So there is a HUGE update with the Medication Profile as many have noticed. I think it’s OK, there’s a little progress, but many users may view this more of a setback even a headache for some. And I think many may even want to put the old way back
For one, the Medication Profile is now relying on the clinician more for medication accuracy, which I think is not bad, but it now becomes difficult from a QA perspective or maybe even both. One thing for sure the data entry process is NOT smooth…
- The option to delete is no longer available after clinician signs > QA needs this as many errors can occur and we can double check with the nurse to clarify.
- The option to delete the discontinued med(s) also goes away > QA continues to needs this as this DC list of meds can be ongoing and accumulating a long list. It just seems that we need to be able to delete any med active or discontinued.
- Medication, dosage, frequency, and route seem to be all in one continuous line > Honestly, time is everything and reading it out like how it is now is just not efficient its harder and makes errors easier to hide, columns are easily visualized, straight down the line.
- Activating a med goes to today’s date even after editing to another date that is in the past, this forces the clinician to do the med profile on the day and unable to document the med at a later date, although it is ideal to do this and document the same day, but this does not happen in the real world and actual documenting comes later, so there’s just too much playing around with dates > Please make it easier for dates of these meds (Period).
- Physician name column? > I’m not sure why its there, it’s a good idea for patient’s with multiple doctors maybe, I know, but honestly it doesn’t need its own column and now for every med? Maybe if there was a column for Notes or Other Comments. Physician name per medication is not required on the 485 or plan of care either. Medication profile should be easy enough to generate enough basic info onto the home health plan of care (485) and that’s it really, even the date of the medication is not required on the plan of care. Keep it simple.
- When activating the medication and setting the med as Unchanged always populates to Changed.
- A column for D/C Through Date for every med now? > I don’t think this necessary may only be useful for antibiotics, but still D/C Through Date can just be typed out under the med’s frequency if really needed to be known, there’s enough room there, right? Otherwise, this info can typed into a Notes or Other Comments column, if there was one (could relate to other “miscellaneous” info as in 5).
- Automatically brings up the check interactions when wanting to sign, I understand the process of course, but many clinicians are like, “What’s this now?” > At least prompt the user that checking med interactions is required or make it an option before signing med profile or something.
- On the OASIS when check for errors always prompts that the med profile was not signed and may have been, but it’s always there after check for errors.
- Working on the med profile from the OASIS it does not show the frequency of the medication. > We need it there.

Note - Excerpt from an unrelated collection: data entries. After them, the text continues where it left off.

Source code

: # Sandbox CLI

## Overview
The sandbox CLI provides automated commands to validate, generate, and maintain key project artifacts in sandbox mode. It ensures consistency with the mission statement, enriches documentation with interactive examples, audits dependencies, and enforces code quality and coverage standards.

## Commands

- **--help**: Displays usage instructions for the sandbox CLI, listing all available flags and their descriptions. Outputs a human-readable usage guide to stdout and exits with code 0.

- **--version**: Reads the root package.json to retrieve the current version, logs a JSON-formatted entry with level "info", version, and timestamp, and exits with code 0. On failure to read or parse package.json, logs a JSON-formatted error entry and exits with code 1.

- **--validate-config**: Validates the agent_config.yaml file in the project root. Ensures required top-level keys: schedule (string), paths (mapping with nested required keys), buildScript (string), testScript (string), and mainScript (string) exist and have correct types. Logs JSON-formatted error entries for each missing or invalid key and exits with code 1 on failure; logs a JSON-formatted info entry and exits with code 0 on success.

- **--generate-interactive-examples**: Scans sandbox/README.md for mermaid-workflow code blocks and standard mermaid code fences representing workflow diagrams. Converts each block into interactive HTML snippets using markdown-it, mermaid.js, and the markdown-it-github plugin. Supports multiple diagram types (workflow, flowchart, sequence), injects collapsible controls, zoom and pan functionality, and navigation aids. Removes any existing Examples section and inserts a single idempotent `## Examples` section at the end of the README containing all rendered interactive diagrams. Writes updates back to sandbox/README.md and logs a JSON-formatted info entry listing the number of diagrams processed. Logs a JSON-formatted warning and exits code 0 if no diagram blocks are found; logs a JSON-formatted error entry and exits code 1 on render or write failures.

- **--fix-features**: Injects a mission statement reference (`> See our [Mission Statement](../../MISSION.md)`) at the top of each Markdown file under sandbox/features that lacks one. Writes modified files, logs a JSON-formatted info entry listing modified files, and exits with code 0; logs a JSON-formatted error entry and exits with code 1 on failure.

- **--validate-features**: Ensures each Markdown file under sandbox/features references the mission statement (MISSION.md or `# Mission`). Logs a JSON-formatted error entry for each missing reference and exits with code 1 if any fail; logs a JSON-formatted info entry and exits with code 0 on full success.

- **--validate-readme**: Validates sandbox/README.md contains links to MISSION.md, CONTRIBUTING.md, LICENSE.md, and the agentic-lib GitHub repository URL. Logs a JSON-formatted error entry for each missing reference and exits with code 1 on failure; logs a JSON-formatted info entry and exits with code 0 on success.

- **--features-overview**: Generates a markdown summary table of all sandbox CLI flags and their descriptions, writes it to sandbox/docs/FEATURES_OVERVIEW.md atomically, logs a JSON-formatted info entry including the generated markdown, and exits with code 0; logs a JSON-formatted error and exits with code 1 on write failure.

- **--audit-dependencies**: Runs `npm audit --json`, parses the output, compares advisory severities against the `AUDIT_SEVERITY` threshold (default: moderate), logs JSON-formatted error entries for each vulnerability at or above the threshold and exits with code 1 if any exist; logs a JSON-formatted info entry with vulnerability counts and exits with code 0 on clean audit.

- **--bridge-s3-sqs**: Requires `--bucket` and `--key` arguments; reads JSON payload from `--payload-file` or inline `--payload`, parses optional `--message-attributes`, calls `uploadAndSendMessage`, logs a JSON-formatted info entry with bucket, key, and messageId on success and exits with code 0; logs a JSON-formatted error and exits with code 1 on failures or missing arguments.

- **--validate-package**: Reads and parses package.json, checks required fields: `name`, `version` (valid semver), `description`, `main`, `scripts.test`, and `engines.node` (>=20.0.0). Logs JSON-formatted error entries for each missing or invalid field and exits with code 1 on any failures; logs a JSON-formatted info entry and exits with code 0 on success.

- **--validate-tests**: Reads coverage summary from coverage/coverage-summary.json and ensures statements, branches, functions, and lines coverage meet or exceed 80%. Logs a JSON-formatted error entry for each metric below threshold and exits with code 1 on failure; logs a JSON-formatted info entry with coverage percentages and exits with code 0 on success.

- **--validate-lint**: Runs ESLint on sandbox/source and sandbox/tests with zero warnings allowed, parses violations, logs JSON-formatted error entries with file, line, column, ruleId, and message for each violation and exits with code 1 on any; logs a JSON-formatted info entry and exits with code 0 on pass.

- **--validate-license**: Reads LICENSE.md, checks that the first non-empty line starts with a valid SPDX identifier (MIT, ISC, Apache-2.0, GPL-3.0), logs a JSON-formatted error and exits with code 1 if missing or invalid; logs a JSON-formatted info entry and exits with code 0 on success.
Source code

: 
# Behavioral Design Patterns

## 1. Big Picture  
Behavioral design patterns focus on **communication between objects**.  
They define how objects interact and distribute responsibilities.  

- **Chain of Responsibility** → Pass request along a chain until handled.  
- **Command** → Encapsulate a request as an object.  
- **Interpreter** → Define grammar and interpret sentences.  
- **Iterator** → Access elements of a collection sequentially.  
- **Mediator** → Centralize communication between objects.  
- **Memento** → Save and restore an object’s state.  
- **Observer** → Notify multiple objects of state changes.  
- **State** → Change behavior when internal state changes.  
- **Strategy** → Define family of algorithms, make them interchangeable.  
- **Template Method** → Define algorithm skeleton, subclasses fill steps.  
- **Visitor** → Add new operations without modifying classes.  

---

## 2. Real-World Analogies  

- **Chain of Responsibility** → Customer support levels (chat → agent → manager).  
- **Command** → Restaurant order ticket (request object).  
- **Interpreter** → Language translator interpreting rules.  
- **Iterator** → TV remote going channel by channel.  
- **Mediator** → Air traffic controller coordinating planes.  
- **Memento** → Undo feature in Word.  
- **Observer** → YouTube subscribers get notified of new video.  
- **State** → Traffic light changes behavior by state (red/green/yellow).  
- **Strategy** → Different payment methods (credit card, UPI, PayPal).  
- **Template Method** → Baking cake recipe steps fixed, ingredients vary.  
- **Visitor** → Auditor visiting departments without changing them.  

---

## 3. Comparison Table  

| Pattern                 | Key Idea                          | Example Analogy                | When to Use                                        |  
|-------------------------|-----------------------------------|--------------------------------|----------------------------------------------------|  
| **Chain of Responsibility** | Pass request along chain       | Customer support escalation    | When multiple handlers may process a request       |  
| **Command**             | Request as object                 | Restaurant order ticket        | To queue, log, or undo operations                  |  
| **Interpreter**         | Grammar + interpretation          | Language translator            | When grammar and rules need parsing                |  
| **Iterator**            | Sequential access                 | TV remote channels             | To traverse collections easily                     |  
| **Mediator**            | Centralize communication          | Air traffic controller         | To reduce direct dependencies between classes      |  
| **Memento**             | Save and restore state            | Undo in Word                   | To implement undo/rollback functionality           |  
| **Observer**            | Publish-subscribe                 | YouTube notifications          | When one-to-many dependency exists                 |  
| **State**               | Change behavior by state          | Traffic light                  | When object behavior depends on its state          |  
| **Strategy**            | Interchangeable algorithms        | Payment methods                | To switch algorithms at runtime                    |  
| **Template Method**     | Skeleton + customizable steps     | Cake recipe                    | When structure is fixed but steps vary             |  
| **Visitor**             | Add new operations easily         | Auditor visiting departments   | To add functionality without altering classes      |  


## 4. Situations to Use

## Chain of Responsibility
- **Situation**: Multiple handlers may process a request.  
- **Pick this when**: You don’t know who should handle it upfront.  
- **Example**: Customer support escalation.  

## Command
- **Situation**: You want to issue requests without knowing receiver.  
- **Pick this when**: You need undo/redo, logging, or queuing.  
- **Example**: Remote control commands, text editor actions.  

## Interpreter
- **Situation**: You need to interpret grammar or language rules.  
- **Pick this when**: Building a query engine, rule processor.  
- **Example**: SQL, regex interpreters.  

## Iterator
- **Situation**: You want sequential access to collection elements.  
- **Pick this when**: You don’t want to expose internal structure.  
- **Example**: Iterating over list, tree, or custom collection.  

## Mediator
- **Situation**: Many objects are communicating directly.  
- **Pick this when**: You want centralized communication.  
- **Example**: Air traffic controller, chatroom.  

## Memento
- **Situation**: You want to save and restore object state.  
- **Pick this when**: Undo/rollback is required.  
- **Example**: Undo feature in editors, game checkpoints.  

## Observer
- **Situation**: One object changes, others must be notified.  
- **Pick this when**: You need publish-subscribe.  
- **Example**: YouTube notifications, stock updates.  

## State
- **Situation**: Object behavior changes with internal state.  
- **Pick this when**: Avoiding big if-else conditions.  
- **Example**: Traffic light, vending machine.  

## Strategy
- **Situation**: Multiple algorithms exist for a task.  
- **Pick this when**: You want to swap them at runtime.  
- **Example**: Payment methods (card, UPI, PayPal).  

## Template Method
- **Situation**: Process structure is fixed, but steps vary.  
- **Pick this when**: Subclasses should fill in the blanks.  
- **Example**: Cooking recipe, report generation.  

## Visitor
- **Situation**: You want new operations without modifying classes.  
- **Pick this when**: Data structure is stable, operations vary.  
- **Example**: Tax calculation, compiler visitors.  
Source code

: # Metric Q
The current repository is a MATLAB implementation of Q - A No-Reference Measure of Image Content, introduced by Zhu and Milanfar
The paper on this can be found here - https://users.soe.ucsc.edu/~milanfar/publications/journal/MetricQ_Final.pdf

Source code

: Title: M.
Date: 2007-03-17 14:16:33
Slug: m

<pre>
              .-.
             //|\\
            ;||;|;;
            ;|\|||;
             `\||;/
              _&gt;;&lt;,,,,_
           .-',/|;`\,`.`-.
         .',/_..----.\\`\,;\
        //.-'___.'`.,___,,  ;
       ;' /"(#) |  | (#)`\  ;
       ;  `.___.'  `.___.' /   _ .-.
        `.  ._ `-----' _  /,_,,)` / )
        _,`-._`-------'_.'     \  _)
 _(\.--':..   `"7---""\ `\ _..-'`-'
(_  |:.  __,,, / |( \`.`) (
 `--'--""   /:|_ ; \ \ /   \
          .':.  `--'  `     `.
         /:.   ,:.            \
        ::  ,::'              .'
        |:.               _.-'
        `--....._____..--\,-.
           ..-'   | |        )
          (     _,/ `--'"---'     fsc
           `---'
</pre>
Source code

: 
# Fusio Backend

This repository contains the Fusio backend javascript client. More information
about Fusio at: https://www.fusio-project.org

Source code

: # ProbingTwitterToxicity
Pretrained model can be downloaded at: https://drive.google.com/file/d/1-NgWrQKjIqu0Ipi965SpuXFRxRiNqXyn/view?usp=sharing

Overall, nothing is better than keeping it simple. Clinicians, QA’s, DON’s, Admins are already busy enough with the many requirements that are regulated upon us onto this industry. And we can NOT waste any time especially on our EMR software that is supposed to make our jobs easier for us. Medication Profile should be easy enough, basic enough to be able to input data by the clinician, identify any errors by the QA, and then lastly, accurately transfer this data onto the 485/Plan of Care or Physician’s order, and that’s it.